- _Work request_:
Only one stretch of the data below is wanted: the lines starting at the one with "### Testing" and ending at the one with "const linkElement = document.getElementById('preview-link');", both included, given again exactly.

Excerpts from a dataset:
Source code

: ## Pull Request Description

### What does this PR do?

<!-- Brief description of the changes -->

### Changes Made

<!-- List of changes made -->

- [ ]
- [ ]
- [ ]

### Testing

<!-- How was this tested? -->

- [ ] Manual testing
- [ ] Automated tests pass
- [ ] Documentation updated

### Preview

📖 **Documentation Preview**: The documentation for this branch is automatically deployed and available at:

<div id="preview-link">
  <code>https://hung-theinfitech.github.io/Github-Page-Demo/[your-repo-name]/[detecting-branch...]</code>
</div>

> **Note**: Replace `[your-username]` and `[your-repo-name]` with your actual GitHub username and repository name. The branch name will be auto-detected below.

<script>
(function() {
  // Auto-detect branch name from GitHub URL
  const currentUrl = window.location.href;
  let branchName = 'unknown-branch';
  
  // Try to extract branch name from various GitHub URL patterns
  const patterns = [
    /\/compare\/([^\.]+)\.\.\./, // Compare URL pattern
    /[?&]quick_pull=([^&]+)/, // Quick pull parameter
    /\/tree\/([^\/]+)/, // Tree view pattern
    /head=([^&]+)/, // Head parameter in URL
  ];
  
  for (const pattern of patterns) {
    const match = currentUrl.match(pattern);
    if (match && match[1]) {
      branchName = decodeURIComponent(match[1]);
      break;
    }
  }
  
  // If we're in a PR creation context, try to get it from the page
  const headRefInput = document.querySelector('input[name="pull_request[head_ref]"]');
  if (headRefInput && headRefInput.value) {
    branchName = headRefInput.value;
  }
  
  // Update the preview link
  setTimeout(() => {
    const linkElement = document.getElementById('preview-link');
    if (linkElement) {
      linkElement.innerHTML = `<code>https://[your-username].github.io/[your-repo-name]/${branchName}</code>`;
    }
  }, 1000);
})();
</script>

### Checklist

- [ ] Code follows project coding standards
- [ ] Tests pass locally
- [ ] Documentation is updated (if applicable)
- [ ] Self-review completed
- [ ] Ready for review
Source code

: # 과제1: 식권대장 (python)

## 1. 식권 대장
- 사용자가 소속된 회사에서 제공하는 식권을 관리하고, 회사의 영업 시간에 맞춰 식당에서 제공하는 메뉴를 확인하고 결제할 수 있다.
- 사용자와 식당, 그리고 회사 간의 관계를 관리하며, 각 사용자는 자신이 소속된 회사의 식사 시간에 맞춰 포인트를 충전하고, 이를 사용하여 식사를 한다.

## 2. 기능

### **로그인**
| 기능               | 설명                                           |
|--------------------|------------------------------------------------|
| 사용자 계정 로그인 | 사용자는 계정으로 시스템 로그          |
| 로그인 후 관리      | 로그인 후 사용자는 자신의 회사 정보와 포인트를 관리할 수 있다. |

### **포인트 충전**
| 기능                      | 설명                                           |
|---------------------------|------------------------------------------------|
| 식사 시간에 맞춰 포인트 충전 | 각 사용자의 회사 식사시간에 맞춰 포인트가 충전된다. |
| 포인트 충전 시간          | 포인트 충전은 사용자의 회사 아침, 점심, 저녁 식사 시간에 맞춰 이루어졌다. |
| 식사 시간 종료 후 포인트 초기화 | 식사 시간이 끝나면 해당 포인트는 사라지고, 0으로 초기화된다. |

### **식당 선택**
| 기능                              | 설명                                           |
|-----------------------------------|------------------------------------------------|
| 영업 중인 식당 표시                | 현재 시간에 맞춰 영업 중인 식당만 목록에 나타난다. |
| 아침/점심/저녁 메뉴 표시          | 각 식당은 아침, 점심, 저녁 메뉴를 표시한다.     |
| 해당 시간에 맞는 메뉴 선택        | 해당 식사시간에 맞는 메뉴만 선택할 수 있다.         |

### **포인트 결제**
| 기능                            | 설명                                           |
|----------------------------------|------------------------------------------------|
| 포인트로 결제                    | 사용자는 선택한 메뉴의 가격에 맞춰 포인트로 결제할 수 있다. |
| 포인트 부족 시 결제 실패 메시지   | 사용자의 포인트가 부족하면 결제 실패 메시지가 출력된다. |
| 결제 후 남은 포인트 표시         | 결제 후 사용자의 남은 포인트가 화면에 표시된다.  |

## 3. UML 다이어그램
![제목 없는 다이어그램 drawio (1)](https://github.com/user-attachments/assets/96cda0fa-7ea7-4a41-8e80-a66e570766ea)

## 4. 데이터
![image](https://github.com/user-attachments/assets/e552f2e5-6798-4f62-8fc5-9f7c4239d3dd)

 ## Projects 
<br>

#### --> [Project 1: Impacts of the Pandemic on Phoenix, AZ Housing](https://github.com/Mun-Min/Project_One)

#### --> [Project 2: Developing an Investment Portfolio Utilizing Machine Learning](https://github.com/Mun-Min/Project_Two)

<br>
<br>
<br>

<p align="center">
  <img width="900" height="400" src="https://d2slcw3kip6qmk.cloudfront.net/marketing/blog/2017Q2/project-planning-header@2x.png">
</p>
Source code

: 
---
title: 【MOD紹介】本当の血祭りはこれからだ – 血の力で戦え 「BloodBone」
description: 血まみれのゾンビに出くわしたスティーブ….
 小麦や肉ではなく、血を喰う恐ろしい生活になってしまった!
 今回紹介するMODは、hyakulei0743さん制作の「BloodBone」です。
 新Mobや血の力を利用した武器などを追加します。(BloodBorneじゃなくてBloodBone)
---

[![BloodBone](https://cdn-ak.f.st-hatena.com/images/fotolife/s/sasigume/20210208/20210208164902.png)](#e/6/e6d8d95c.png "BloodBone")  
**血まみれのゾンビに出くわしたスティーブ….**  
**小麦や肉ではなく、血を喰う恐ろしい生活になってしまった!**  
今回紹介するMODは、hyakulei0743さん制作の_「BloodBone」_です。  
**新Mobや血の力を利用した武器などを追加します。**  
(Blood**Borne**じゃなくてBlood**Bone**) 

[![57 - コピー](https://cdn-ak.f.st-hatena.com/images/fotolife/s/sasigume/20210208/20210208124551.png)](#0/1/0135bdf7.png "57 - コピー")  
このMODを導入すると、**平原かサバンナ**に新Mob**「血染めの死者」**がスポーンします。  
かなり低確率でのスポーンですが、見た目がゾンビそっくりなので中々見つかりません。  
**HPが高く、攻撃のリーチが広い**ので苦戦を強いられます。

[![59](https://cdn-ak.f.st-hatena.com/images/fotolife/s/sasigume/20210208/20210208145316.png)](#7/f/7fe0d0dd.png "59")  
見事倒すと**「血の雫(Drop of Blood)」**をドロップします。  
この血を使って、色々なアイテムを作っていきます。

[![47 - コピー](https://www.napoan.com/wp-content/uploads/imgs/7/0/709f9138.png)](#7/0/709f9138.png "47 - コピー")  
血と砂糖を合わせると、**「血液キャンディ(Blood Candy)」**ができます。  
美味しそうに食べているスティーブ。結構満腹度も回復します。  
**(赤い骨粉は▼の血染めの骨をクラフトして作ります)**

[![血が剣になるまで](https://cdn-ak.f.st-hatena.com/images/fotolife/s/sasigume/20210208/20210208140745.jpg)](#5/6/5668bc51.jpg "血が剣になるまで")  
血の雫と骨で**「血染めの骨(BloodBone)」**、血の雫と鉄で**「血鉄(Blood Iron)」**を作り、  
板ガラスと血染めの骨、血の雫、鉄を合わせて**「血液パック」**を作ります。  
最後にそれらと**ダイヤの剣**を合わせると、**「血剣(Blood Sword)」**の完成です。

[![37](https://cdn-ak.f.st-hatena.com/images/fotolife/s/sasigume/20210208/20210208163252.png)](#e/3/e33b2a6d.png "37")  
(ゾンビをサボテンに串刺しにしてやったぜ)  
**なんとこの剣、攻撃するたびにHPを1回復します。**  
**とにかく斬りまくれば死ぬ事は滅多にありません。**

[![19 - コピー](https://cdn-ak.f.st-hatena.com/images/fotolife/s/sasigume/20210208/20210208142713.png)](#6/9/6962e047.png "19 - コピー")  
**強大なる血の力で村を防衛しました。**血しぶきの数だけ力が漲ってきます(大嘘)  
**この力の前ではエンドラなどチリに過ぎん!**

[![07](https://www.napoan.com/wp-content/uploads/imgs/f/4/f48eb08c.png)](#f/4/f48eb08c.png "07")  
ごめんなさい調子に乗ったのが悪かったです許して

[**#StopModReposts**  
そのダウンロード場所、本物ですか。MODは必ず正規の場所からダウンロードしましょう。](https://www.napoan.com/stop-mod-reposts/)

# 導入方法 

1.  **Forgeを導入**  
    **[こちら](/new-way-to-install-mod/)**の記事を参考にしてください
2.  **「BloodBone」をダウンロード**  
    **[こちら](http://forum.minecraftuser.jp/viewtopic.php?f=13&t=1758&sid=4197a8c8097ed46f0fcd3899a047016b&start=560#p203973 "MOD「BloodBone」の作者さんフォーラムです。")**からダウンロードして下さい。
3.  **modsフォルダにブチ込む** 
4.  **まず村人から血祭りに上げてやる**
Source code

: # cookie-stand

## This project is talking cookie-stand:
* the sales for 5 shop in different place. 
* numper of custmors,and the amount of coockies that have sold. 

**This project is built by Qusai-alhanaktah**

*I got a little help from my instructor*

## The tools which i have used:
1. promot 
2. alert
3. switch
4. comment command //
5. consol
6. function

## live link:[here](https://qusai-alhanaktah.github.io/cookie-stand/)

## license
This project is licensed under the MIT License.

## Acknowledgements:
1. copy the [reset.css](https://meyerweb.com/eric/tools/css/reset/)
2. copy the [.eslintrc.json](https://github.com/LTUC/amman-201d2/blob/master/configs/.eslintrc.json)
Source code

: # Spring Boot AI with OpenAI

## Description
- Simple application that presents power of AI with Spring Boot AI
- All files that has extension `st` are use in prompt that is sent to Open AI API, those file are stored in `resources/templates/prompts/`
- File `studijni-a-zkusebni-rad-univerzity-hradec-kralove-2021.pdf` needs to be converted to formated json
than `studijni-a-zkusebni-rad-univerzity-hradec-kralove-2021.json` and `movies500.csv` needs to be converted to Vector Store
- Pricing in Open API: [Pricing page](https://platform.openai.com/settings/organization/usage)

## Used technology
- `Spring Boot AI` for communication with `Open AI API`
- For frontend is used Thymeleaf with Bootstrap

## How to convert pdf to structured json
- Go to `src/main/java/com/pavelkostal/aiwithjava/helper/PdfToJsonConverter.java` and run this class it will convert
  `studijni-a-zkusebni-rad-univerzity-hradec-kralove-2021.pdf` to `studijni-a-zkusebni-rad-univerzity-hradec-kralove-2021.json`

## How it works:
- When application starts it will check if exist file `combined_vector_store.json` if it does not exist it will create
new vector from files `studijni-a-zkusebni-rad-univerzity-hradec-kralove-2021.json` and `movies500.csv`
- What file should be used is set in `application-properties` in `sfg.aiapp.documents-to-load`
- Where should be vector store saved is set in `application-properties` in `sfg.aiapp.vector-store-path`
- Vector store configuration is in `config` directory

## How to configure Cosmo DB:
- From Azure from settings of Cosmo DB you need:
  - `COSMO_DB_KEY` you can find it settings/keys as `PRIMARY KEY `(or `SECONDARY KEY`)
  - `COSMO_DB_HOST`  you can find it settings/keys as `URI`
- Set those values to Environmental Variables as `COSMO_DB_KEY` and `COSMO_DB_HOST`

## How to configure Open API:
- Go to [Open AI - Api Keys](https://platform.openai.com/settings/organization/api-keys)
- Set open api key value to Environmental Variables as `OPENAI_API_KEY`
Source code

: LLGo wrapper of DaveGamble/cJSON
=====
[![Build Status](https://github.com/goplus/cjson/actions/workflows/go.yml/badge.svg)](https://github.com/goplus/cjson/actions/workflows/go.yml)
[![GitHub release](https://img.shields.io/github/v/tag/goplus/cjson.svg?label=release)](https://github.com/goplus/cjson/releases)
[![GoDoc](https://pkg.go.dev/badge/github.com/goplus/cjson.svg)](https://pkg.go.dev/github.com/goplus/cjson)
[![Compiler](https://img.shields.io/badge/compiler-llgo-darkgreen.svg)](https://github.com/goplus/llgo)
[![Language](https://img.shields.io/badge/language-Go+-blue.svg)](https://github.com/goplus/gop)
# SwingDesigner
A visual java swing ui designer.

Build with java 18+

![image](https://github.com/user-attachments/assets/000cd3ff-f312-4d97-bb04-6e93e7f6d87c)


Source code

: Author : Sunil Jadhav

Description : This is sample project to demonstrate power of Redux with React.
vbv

- _Task answer_:
### Testing

<!-- How was this tested? -->

- [ ] Manual testing
- [ ] Automated tests pass
- [ ] Documentation updated

### Preview

📖 **Documentation Preview**: The documentation for this branch is automatically deployed and available at:

<div id="preview-link">
  <code>https://hung-theinfitech.github.io/Github-Page-Demo/[your-repo-name]/[detecting-branch...]</code>
</div>

> **Note**: Replace `[your-username]` and `[your-repo-name]` with your actual GitHub username and repository name. The branch name will be auto-detected below.

<script>
(function() {
  // Auto-detect branch name from GitHub URL
  const currentUrl = window.location.href;
  let branchName = 'unknown-branch';
  
  // Try to extract branch name from various GitHub URL patterns
  const patterns = [
    /\/compare\/([^\.]+)\.\.\./, // Compare URL pattern
    /[?&]quick_pull=([^&]+)/, // Quick pull parameter
    /\/tree\/([^\/]+)/, // Tree view pattern
    /head=([^&]+)/, // Head parameter in URL
  ];
  
  for (const pattern of patterns) {
    const match = currentUrl.match(pattern);
    if (match && match[1]) {
      branchName = decodeURIComponent(match[1]);
      break;
    }
  }
  
  // If we're in a PR creation context, try to get it from the page
  const headRefInput = document.querySelector('input[name="pull_request[head_ref]"]');
  if (headRefInput && headRefInput.value) {
    branchName = headRefInput.value;
  }
  
  // Update the preview link
  setTimeout(() => {
    const linkElement = document.getElementById('preview-link');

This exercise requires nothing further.